DOE/MICS Mid Year Project Report

Date: December 1, 2003

Project Title:  Self-Configuring Network Monitor

Project Type: Base

PIs:  Brian Tierney and Deb Agarwal

__________________________________________________________________

Executive summary

Achieving the goals of high performance distributed data access and computing will require wringing the best possible performance from the networks. Most existing tools for end-to-end tests of network performance provide the end user little or no information from intermediate hops within the network. Without this information, the end-to-end system is unable to identify and diagnose problems within the network.  The goal of this project is to design and implement a self-configuring monitoring system that uses special request packets to automatically activate monitors deployed at the Layer three ingress and egress routers of the ESNet network and within the end site networks. A principal design goal of the system is to provide components that are secure, easy to install, and easy to maintain so that the system does not add a burden to the network’s administration. This architecture will not require modifications to the application or network routing infrastructure. Archived monitoring data will help point the way beyond the handcrafted systems of network testbeds to a production environment that can routinely support high performance distributed applications. This passive monitoring system will integrate with active monitoring efforts and provide an essential component in a complete end-to-end network test and monitoring capability.

 

We now have SCNM hosts installed at LBNL, NERSC, SLAC, and ORNL.

Accomplishments June 1, 2003 to December 1, 2003

 


The focus of the past 6 months has been on functional enhancements to the core SCNM software, and on
data analysis. The software architecture has been redesigned to minimize the maintainence cost,
to increase stability, and enable us to easily add new functionalities.Time control functions such as when to start and stop monitoring, and deactivation messaging capabilities have been added into activation control and capture engine. The capture engine has been updated to work with the latest FreeBSD stable release, version 4.9. BPF has been updated towork with four bonded gigabit Ethernet channels. A number of new statistical functions has been added into analysis tools
fc2xp and fc2xg for network traffic analysis.SCNM revision 2.0 has been released based on above enhancement.


We used SCNM to assist network troubleshooting on the path between LBL, NERSC, ORNL, and BNL. In particular, w
e worked with networking engineers at NERSC and BNL to diagnose performance problems on this path. We will continue this analysis when the SCNM box at BNL is installed.

We used SCNM to assist network bandwidth estimation algorithm and tools development. We also used SCNM for network transmission protocol study and research.

We are also researching hardware capabilities and strategies for capturing network traffic on ultra high-speed networks, and using port replication strategies at locations in ESNet where deploying a fiber splitter is not possible.

 

We configured and shipped SCNM monitoring hosts to ANL, BNL, and PSC. These should all be set up soon, providing us with a much larger testbed for collecting SCNM results.

We designed the security model for the "administrator mode", and will start the implementation soon.

We completed the integration of SCNM with NTAF and netarchd, so that SCNM results are collected regularly.

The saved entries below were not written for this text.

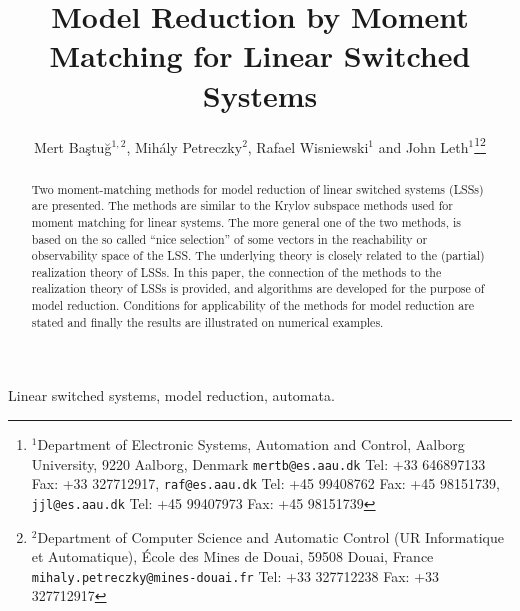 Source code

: \documentclass[journal]{IEEEtran}
\begin{document}
\title{Model Reduction by Moment Matching for Linear Switched Systems}


\author{Mert Ba\c{s}tu\u{g}$^{1,2}$, Mih\'{a}ly Petreczky$^{2}$, Rafael Wisniewski$^{1}$ and John Leth$^{1}$\thanks{$^{1}$Department of Electronic Systems, Automation and Control, Aalborg University, 9220 Aalborg, Denmark {\tt\small mertb@es.aau.dk} Tel: +33 646897133 Fax: +33 327712917, {\tt\small raf@es.aau.dk} Tel: +45 99408762 Fax: +45 98151739, {\tt\small jjl@es.aau.dk} Tel: +45 99407973 Fax: +45 98151739}\thanks{$^{2}$Department of Computer Science and Automatic Control (UR Informatique et Automatique), \'{E}cole des Mines de Douai, 59508 Douai, France {\tt\small mihaly.petreczky@mines-douai.fr} Tel: +33 327712238 Fax: +33 327712917}}























\maketitle

\begin{abstract}
Two moment-matching methods for model reduction of linear switched systems (LSSs) are presented. The methods are similar to the Krylov subspace methods used for moment matching for linear systems. The more general one of the two methods, is based on the so called ``nice selection'' of some vectors in the reachability or observability space of the LSS. The underlying theory is closely related to the (partial) realization theory of LSSs. In this paper, the connection of the methods to the realization theory of LSSs is provided, and algorithms are developed for the purpose of model reduction. Conditions for applicability of the methods for model reduction are stated and finally the results are illustrated on numerical examples.
\end{abstract}

\begin{IEEEkeywords}
Linear switched systems, model reduction, automata.
\end{IEEEkeywords}
\end{document}
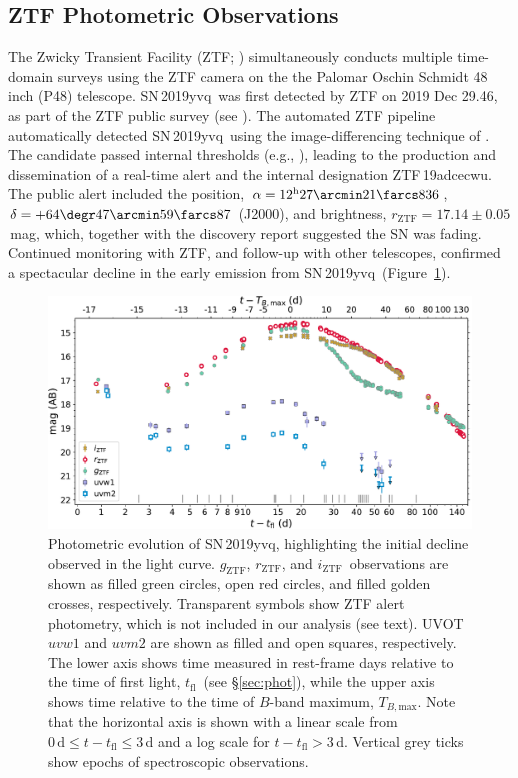 \documentclass[twocolumn]{aastex63}
\newcommand{\rztf}{$r_\mathrm{ZTF}$}
\newcommand{\gztf}{$g_\mathrm{ZTF}$}
\newcommand{\iztf}{$i_\mathrm{ZTF}$}
\newcommand{\tfl}{$t_\mathrm{fl}$}
\newcommand{\tbmax}{$T_{B,\mathrm{max}}$}
\newcommand{\sn}{SN\,2019yvq}
\begin{document}
\subsection{ZTF Photometric Observations}

The Zwicky Transient Facility (ZTF; \citealt{Bellm19,Graham19,Dekany20})
simultaneously conducts multiple time-domain surveys using the ZTF camera on
the the Palomar Oschin Schmidt 48 inch (P48) telescope. \sn\ was first
detected by ZTF on 2019 Dec 29.46, as part of the ZTF public survey (see
\citealt{Bellm19a}). The automated ZTF pipeline \citep{Masci19} automatically
detected \sn\ using the image-differencing technique of \citet{Zackay16}. The
candidate passed internal thresholds (e.g., \citealt{Mahabal19}), leading to
the production and dissemination of a real-time alert \citep{Patterson19} and
the internal designation ZTF\,19adcecwu. The public alert included the
position, $\alpha = 12^{\mathrm{h}}27\arcmin21\farcs836$, $\delta =
+64\degr47\arcmin59\farcs87$ (J2000), and brightness, \rztf$ =
17.14\pm0.05$\,mag, which, together with the \citet{Itagaki19} discovery
report suggested the SN was fading. Continued monitoring with ZTF, and
follow-up with other telescopes, confirmed a spectacular decline in the early
emission from \sn\ (Figure~\ref{fig:p48}).

\begin{figure}
    \centering
    \includegraphics[width=6in]{./figures/P48_lc.pdf}
    \caption{Photometric evolution of \sn, highlighting the initial decline
    observed in the light curve. \gztf, \rztf, and \iztf\ observations are
    shown as filled green circles, open red circles, and filled golden
    crosses, respectively. Transparent symbols show ZTF alert photometry,
    which is not included in our analysis (see text). UVOT $uvw1$ and $uvm2$
    are shown as filled and open squares, respectively. The lower axis shows
    time measured in rest-frame days relative to the time of first light,
    \tfl\ (see \S\ref{sec:phot}), while the upper axis shows time relative to
    the time of $B$-band maximum, \tbmax. Note that the horizontal axis is
    shown with a linear scale from $0\,\mathrm{d} \le t - t_\mathrm{fl} \le
    3$\,d and a log scale for $t - t_\mathrm{fl} > 3$\,d. Vertical grey ticks
    show epochs of spectroscopic observations.}
    \label{fig:p48}
\end{figure}
\end{document}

This has been very useful for verifying the stability of the SCNM software components, and for providing the data necessary to figure out baselines for what is "normal" and what is "abnormal".

We completed initial work on some "automatic" analysis tools, allowing us to generate alarms of we detect behavior that is significantly different than "normal" results.

We began testing SCNM performance limitation on new hardware platforms, and try using bonded gigabit ethernet, and estimate potential abilities for 10 Gbit ethernet

 

We continue to improve documentation of all the SCNM components (see: http://www-itg.lbl.gov/Net-Mon/SCNM_hw_sw.html)

 

Future Plans (Next six months)

Research interactions

We are working closely with the Net100 project and the LBNL portion of the Bandwidth Estimation project to coordinate opportunities to monitor their active measurement traffic using the self-configuring network monitors.  We are also working with NERSC, ORNL, SLAC, PSC and ESNet personnel to identify issues and deploy monitors.